Modularize Discovery Protocols as Pods #198

kate-goldenring · 2021-01-11T21:55:46Z

Is your feature request related to a way you would like Akri extended? Please describe.
Currently, protocol discovery is all implemented in the Akri Agent, which as explained in the protocol extension proposal makes the Agent bigger than needed (if someone is not using all the protocols), creates a larger attack surface, and requires discovery protocols to be written in rust.
Akri should be able to be deployed with only the desired discovery protocols, and discovery protocols should be able to be added without changing Akri's core components (the Agent, Controller, and Configuration CRD). This would make extending Akri easier.

Describe the solution you'd like
This could be done by implementing idea 3 of the protocol extension proposal, wherein protocols are implemented as pods and exposed over a gRPC interface.
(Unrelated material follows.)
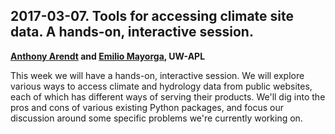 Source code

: ## 2017-03-07. Tools for accessing climate site data. A hands-on, interactive session.

**[Anthony Arendt](http://www.apl.washington.edu/people/profile.php?last=Arendt&first=Anthony) and [Emilio Mayorga](http://apl.uw.edu/people/profile.php?last_name=Mayorga&first_name=Emilio), UW-APL**

This week we will have a hands-on, interactive session. We will explore various ways to access climate and hydrology data from public websites, each of which has different ways of serving their products. We'll dig into the pros and cons of various existing Python packages, and focus our discussion around some specific problems we're currently working on.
The DiscoveryHandler's two methods are_shared and discover could be exposed over this interface.

Additionally, the Configuration CRD would need to be modified so protocols are generic rather than explicitly defined in the CRD. Potentially as a map, as mentioned in this thread.

Also, the Agent should still be able to be compiled with DiscoveryHandlers in case users want the smaller footprint of one Agent pod rather than Agent pod + 1 pod for each DiscoveryHandler.

Describe alternatives you've considered
Other ideas listed in the protocol extension proposal, such as exposing the Agent as a library.

Additional context
The Zeroconf protocol #163 increases the Agent's size considerably and would benefit from running in its own Pod.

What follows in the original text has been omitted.